Ductless air conditioning systems, also known as "mini-split" systems, are an excellent way to cool and heat a space. They are available in many different configurations that can accommodate different applications. In the simplest form a ductless system consists of an indoor head unit, an outdoor condensing unit and a line set (piping). The indoor unit houses an evaporator coil and a fan (blower). The outdoor unit houses the compressor (or inverter) a condenser fan and an expansion device. The line set connects the two units and is usually concealed in a line set cover. This setup is ideal for an individual room or in many cases multiple connecting rooms. Single head ductless systems can even cool an entire floor if it is an "open concept" space. Ductless systems can run multiple indoor units from one outdoor condenser. The line sets can be run through a basement or an attic to access different sides of the building.
Ductless systems are extremely efficient. Some systems are available in up to 23 SEER. Simply put, ductless conditions only the space it's in. You can condition only the areas you are in as you deem necessary. You don't have to run the whole system, as with central air, if you're only using part of the building.
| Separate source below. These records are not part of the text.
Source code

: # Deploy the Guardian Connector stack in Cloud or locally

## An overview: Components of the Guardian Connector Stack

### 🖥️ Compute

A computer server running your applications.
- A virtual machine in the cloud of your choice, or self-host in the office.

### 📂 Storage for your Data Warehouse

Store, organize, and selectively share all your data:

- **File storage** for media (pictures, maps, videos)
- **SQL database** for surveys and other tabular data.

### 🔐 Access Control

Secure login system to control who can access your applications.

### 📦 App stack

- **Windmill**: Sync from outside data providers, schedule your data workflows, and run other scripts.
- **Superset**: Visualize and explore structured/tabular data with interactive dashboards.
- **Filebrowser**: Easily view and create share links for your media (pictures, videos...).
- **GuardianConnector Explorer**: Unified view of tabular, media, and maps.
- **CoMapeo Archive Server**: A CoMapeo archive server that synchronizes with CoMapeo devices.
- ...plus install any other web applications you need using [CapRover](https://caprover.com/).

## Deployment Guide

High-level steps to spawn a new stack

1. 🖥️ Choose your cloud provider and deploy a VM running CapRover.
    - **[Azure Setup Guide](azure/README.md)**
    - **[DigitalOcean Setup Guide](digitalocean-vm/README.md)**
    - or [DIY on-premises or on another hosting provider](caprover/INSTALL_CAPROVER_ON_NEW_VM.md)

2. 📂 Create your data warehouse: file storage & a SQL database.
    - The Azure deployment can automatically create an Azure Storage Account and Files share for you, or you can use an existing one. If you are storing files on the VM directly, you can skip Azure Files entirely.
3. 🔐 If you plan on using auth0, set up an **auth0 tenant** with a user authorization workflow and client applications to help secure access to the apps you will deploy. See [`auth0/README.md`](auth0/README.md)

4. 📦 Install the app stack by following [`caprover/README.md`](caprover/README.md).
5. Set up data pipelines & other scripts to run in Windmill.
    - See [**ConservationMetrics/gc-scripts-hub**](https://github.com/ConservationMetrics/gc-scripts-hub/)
Ductless systems are visible in the space. However, there are options. Most units are very attractive to begin with. Generally, they are white in color and are mounted close to the ceiling. They tend to blend in and aren't the eyesore many people fear they might be. LG makes a system called ArtCool that uses a 24x24 square indoor unit. The unit only sticks out from the wall a few inches and houses an interchangeable photo of your choice. When the unit is turned on, small flaps open on all four sides to reveal the blower vents. When the unit is off it looks just like a picture frame. Until recently these were only available in a one to one configuration, but now we are able to use multiple indoor units supplied by one outdoor condenser. Ductless systems are also available in a concealed configuration that is unseen in the space. These systems are more labor intensive and unfortunately don't provide as much airflow as a standard unit. They can be very useful as part of a-multi unit system where they must be hidden for aesthetics.
The only downside to ductless is drainage. If the indoor unit is on an exterior wall, the condensate from the evaporator coil can be drained directly outside. If the unit has to go on an interior wall or in a ceiling space, the condensate must be pumped elsewhere. This is common and can be dealt with, it just requires additional material and labor.
Ductless provides incredibly efficient heat. Most systems will run at 100% capacity down to 17 degrees F. Mitsubishi's Hyper Heat system will deliver 100% capacity down to 5 degrees F. Below 5 degrees, a Hyper Heat system will actually reduce capacity to continue to provide heat without reducing efficiency.